No , I'm just south of Chicago, but thank you.


----------



## neophyte (Aug 13, 2007)

*fun shooters*

tschmittel: Fun shooters:smt023 a by product of learning how to enjoy shooting well.:smt033
Ruger 
Single Six .22 comes in multiply lengths. Cowboy type
Single Six .38 revolver single or double action. doesn't look cowboy
SP 101 .38 revolver single or double action 
GP100 .357 can shoot .38's 
Ruger also has other models that are the same design with different calibers
and lengths 
Best? Funnest? Learningest? units will allow you to bang away with minimal cost. Nothing beats a .22 caliber


----------



## Nightshifter (May 30, 2007)

There is nothing more fun to shoot than a good .22LR wheelgun. Ammo is cheap, recoil is negligible, and they last forever if you take care of 'em. 

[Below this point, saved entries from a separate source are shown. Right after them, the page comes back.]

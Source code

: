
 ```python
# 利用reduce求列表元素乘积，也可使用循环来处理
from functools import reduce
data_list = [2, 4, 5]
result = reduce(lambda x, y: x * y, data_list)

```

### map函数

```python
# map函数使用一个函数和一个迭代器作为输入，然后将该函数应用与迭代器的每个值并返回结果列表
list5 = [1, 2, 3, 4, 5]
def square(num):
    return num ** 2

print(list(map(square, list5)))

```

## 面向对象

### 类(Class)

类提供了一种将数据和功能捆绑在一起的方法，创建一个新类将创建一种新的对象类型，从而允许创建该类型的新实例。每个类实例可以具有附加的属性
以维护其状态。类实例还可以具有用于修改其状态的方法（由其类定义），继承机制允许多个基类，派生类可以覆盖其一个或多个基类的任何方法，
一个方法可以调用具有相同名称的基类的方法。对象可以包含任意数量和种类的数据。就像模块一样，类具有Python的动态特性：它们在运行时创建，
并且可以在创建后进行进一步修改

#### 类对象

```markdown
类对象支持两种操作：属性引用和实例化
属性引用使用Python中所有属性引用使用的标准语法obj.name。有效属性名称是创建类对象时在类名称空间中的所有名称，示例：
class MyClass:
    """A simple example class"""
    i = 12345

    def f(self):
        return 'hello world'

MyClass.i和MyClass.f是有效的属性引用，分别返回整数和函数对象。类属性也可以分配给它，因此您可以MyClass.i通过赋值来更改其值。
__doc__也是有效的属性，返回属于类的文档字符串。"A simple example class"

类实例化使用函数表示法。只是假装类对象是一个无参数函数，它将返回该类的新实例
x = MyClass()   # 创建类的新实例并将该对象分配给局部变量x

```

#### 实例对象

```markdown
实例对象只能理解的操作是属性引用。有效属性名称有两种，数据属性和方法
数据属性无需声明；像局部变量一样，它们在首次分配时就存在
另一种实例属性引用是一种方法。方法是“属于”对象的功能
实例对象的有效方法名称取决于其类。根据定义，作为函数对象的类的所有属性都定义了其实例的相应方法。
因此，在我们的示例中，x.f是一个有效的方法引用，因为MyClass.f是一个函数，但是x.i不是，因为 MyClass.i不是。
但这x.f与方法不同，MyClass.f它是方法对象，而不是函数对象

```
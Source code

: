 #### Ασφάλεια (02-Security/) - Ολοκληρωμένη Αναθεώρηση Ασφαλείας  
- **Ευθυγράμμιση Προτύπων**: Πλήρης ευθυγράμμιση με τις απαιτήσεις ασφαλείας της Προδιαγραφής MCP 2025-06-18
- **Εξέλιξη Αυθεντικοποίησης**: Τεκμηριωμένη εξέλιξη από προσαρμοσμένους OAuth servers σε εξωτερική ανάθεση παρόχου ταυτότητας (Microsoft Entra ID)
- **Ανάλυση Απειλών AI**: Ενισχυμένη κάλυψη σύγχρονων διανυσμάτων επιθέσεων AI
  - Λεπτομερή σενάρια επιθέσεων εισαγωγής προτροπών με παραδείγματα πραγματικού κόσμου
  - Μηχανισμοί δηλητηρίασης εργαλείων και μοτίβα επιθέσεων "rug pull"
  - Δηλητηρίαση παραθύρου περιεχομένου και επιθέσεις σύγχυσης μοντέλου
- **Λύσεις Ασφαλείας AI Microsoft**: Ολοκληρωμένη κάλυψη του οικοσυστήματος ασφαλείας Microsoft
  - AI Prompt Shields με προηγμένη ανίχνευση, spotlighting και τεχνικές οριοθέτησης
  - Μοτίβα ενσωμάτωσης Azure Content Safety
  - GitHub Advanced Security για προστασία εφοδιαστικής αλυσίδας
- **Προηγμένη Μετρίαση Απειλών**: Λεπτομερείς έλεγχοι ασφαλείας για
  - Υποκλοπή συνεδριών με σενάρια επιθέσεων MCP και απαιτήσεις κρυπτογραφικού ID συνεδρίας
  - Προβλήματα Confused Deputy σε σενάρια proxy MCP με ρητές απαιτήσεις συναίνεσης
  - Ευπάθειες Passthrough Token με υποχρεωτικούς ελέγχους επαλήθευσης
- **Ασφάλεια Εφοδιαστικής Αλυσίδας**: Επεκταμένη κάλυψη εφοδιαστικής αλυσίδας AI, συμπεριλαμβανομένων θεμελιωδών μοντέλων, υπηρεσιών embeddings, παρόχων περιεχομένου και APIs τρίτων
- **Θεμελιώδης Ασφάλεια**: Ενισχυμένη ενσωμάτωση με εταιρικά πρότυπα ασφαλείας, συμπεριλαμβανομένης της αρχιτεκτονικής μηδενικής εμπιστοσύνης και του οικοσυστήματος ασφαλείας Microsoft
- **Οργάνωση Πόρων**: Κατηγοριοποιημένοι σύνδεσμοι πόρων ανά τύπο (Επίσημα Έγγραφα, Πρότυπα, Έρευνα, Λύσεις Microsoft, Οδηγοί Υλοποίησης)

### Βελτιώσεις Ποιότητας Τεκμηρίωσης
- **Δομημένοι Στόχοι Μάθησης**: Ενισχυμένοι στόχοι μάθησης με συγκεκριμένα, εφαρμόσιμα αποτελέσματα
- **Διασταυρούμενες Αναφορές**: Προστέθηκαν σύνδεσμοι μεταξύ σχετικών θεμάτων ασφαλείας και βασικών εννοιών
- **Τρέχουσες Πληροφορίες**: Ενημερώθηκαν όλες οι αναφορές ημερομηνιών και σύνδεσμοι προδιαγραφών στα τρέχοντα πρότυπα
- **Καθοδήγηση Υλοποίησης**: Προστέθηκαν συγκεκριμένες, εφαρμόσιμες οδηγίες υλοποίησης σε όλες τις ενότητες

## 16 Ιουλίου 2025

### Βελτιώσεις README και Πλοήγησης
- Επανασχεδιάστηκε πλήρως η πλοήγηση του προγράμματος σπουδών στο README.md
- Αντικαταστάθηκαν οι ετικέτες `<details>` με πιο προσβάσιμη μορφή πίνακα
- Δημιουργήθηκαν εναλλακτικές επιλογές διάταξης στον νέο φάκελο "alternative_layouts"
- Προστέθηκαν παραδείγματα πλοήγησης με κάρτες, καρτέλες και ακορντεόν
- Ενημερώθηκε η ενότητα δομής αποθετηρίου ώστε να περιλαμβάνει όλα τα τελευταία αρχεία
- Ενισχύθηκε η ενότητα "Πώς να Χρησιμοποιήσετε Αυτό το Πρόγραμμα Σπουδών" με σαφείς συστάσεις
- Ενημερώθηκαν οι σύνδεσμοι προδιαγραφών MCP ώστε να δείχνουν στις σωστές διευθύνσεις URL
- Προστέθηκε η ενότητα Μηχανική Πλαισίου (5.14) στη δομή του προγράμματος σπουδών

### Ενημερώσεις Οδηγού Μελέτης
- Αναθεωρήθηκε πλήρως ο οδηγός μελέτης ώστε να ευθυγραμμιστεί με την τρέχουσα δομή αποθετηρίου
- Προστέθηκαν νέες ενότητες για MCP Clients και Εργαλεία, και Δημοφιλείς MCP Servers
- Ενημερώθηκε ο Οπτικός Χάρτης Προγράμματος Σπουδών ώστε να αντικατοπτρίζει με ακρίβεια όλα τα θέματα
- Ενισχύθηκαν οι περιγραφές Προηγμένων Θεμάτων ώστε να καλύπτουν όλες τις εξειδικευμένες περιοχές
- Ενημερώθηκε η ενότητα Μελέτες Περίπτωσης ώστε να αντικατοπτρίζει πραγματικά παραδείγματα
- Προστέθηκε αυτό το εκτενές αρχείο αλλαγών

I can't count the rounds I've put through my S&W K-22, and it's still running strong.


----------



## tschmittel (Jun 26, 2007)

The single six does look kind of interesting. I didn't even consider a single action. I also agree shooting 22's are fun


----------



## Baldy (Jun 21, 2006)

Get yourself a good 3" to 5" barreled revolver in any caliber you choose and injoy it. Their all fun to shoot. Good luck.


----------



## tschmittel (Jun 26, 2007)

Thanks Mr. Baldy I'm leaning toward a GP100


----------



## Baldy (Jun 21, 2006)

Good deal Mr Tschmittel. Your grandkids will thank you one day for getting such a fine revolver. The 4" model is just a well balanced all around gun for everything most people do. Shoots both .38s/.357s. Every man should have one in his collection. Don't ever sell it because you will regret it. Good lcuk.


----------



## benzuncle (Aug 29, 2007)

*Ruger GP100*

Sweet, accurate, well built, can shoot a huge variety of loads. I had a 6in. Security Six but bought 3 GP100's when they came out. One for me and one for each of my 2 sons for when they turned 21. The 4in. is very well balanced. The 6in. is deluxe looking. The stock grips on the GP100 not only look very nice but perform very well. 110 to 125 grain ammo is really nice to shoot too.


----------



## .41 Magnum (Aug 31, 2007)

*How about a pre-lock S&W 617 / 10 shot .22 L.R. I have one with a "very" low serial #, & it is a fantastic shooter, & just a lot of fun. Any time I walk in the woods, it is the one that most often goes along for the walk. Just a nice fun to shoot revolver, & cheap to shoot.*


----------



## Mike Barham (Mar 30, 2006)

I'd go with a good .357 on a medium or medium-large frame, preferably a Smith & Wesson. I find the trigger action on the Smiths generally smoother than the equivalent Rugers. 4" if you plan to carry it or use it for defense, 6" if it's for range shooting and/or hunting.

I have a horrible weakness for 6" K-frames with target sights. I have resisted for many years, but they are the only revolvers that ever really tempt me. Well, that and the old S&W 1955 Target.


----------